In 1976, President Gerald Ford officially recognized Black History Month. Beginning in 1976, every Black History Month has endorsed an specific theme – 2025’s theme is African Americans and Labor.
Not only did this set give me ample opportunity to learn more about Black History month, since this set focuses primarily on Black hairstyles, it was another avenue to learn more about.
In the moments of your cookies drying and giving your hands a break from decorating, I hope you take some time to learn and appreciate all of the numerous accomplishments Black Americans have had in the United States!
Supplies
- Brown Sugar Cookie Base
- Royal Icing
- Red gel food coloring
- Blue gel food coloring
- Yellow gel food coloring
- Black gel food coloring
- Toothpick or scribe
- Edible marker/pen
- Tissue paper or coffee filters
- 8 (or more) tipless piping bags (and scissors to cut them)
- Paper towel
Black History Cookie Designs
This set makes 4 main cookie designs, with numerous variations depending on the colors you use.

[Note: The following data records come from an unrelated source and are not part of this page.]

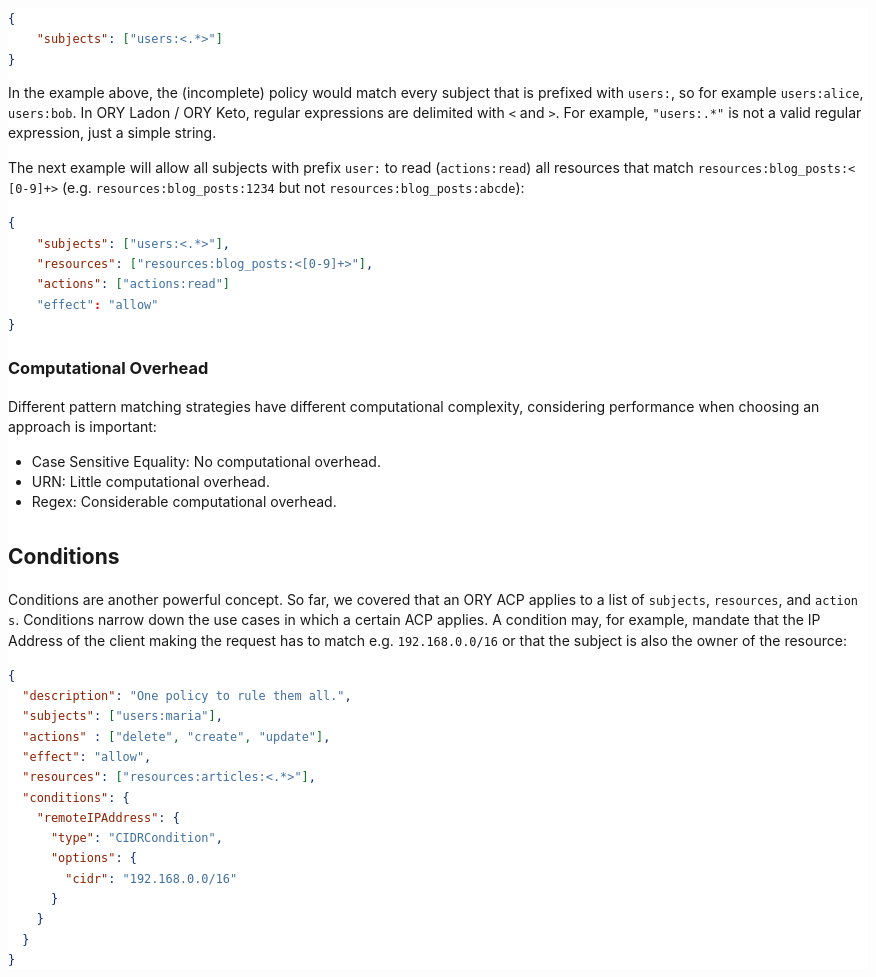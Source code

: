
 ```json
{
    "subjects": ["users:<.*>"]
}
```

In the example above, the (incomplete) policy would match every subject that is prefixed with `users:`, so for example
`users:alice`, `users:bob`. In ORY Ladon / ORY Keto, regular expressions are delimited with `<` and `>`.
For example, `"users:.*"` is not a valid regular expression, just a simple string.

The next example will allow all subjects with prefix `user:` to read (`actions:read`) all resources that match `resources:blog_posts:<[0-9]+>`
(e.g. `resources:blog_posts:1234` but not `resources:blog_posts:abcde`):

```json
{
    "subjects": ["users:<.*>"],
    "resources": ["resources:blog_posts:<[0-9]+>"],
    "actions": ["actions:read"]
    "effect": "allow"
}
```

### Computational Overhead

Different pattern matching strategies have different computational complexity, considering performance when choosing
an approach is important:

- Case Sensitive Equality: No computational overhead.
- URN: Little computational overhead.
- Regex: Considerable computational overhead.

## Conditions

Conditions are another powerful concept. So far, we covered that an ORY ACP applies to a list of
`subjects`, `resources`, and `actions`. Conditions narrow down the use cases in which a certain ACP applies. A condition
may, for example, mandate that the IP Address of the client making the request has to match e.g. `192.168.0.0/16` or that
the subject is also the owner of the resource:

```json
{
  "description": "One policy to rule them all.",
  "subjects": ["users:maria"],
  "actions" : ["delete", "create", "update"],
  "effect": "allow",
  "resources": ["resources:articles:<.*>"],
  "conditions": {
    "remoteIPAddress": {
      "type": "CIDRCondition",
      "options": {
        "cidr": "192.168.0.0/16"
      }
    }
  }
}
```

This set allows you the opportunity to try a new technique – tracing a design and drawing it onto the cookie to then pipe over! You also could do icing transfers for the hair designs instead of the tracing technique, I was just concerned some of the hair styles wouldn’t be easy to transfer.
Key Takeaways
I don’t make practice sets before I put together a design, so there’s always something I’ll learn and would want to change in the future, here’s those things:
- Having a few more variations of edible pens. I have only done the trancing technique on tried royal icing, not a naked cookie, so it didn’t work as well as I thought it would.
- Trace onto a dried cookie base. Referring to the first bullet point, I would encourage you to do the image tracing onto a dried royal icing base. The biggest issue with this is I don’t consider needing a cookie to fully dry a “beginner” cookie (because I never have the patience to return to a cookie set the next day)!
- When it comes to the details – go slow. I’ll almost always need to learn this lesson. But the details of the hairstyles got a little lost when I added the color, so I wish I flooded the sections of icing with color a little slower and with more care.